EXERCISE:
Your job with the data below is to output exactly the lines from the one holding "Intune Company Portal</span></span>](company-portal.md)" down to the one holding "von Enterprise State", both included, and no others.
Top of RECORD EXTRACTS
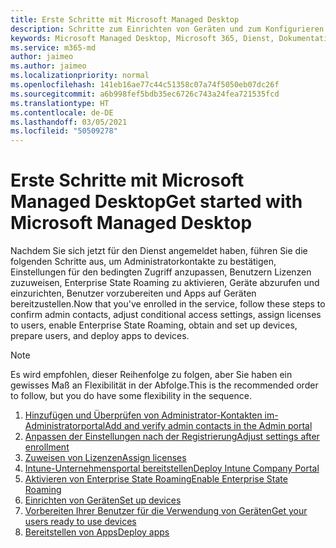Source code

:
 ```yaml
---
title: Erste Schritte mit Microsoft Managed Desktop
description: Schritte zum Einrichten von Geräten und zum Konfigurieren von Azure-Funktionen für die Arbeit mit dem Dienst
keywords: Microsoft Managed Desktop, Microsoft 365, Dienst, Dokumentation
ms.service: m365-md
author: jaimeo
ms.author: jaimeo
ms.localizationpriority: normal
ms.openlocfilehash: 141eb16ae77c44c51358c07a74f5050eb07dc26f
ms.sourcegitcommit: a6b998fef5bdb35ec6726c743a24fea721535fcd
ms.translationtype: HT
ms.contentlocale: de-DE
ms.lasthandoff: 03/05/2021
ms.locfileid: "50509278"
---
```

# <a name="get-started-with-microsoft-managed-desktop"></a><span data-ttu-id="72b75-104">Erste Schritte mit Microsoft Managed Desktop</span><span class="sxs-lookup"><span data-stu-id="72b75-104">Get started with Microsoft Managed Desktop</span></span>

<span data-ttu-id="72b75-105">Nachdem Sie sich jetzt für den Dienst angemeldet haben, führen Sie die folgenden Schritte aus, um Administratorkontakte zu bestätigen, Einstellungen für den bedingten Zugriff anzupassen, Benutzern Lizenzen zuzuweisen, Enterprise State Roaming zu aktivieren, Geräte abzurufen und einzurichten, Benutzer vorzubereiten und Apps auf Geräten bereitzustellen.</span><span class="sxs-lookup"><span data-stu-id="72b75-105">Now that you've enrolled in the service, follow these steps to confirm admin contacts, adjust conditional access settings, assign licenses to users, enable Enterprise State Roaming,  obtain and set up devices, prepare users, and deploy apps to devices.</span></span>

> [!NOTE]
> <span data-ttu-id="72b75-106">Es wird empfohlen, dieser Reihenfolge zu folgen, aber Sie haben ein gewisses Maß an Flexibilität in der Abfolge.</span><span class="sxs-lookup"><span data-stu-id="72b75-106">This is the recommended order to follow, but you do have some flexibility in the sequence.</span></span>

1. [<span data-ttu-id="72b75-107">Hinzufügen und Überprüfen von Administrator-Kontakten im-Administratorportal</span><span class="sxs-lookup"><span data-stu-id="72b75-107">Add and verify admin contacts in the Admin portal</span></span>](add-admin-contacts.md)
2. [<span data-ttu-id="72b75-108">Anpassen der Einstellungen nach der Registrierung</span><span class="sxs-lookup"><span data-stu-id="72b75-108">Adjust settings after enrollment</span></span>](conditional-access.md)
3. [<span data-ttu-id="72b75-109">Zuweisen von Lizenzen</span><span class="sxs-lookup"><span data-stu-id="72b75-109">Assign licenses</span></span>](assign-licenses.md)
4. [<span data-ttu-id="72b75-110">Intune-Unternehmensportal bereitstellen</span><span class="sxs-lookup"><span data-stu-id="72b75-110">Deploy Intune Company Portal</span></span>](company-portal.md)
5. [<span data-ttu-id="72b75-111">Aktivieren von Enterprise State Roaming</span><span class="sxs-lookup"><span data-stu-id="72b75-111">Enable Enterprise State Roaming</span></span>](enterprise-state-roaming.md)
6. [<span data-ttu-id="72b75-112">Einrichten von Geräten</span><span class="sxs-lookup"><span data-stu-id="72b75-112">Set up devices</span></span>](set-up-devices.md)
7. [<span data-ttu-id="72b75-113">Vorbereiten Ihrer Benutzer für die Verwendung von Geräten</span><span class="sxs-lookup"><span data-stu-id="72b75-113">Get your users ready to use devices</span></span>](get-started-devices.md)
8. [<span data-ttu-id="72b75-114">Bereitstellen von Apps</span><span class="sxs-lookup"><span data-stu-id="72b75-114">Deploy apps</span></span>](deploy-apps.md)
Bottom of RECORD EXTRACTS
ANSWER TO THE PROBLEM:
4. [<span data-ttu-id="72b75-110">Intune-Unternehmensportal bereitstellen</span><span class="sxs-lookup"><span data-stu-id="72b75-110">Deploy Intune Company Portal</span></span>](company-portal.md)
5. [<span data-ttu-id="72b75-111">Aktivieren von Enterprise State Roaming</span><span class="sxs-lookup"><span data-stu-id="72b75-111">Enable Enterprise State Roaming</span></span>](enterprise-state-roaming.md)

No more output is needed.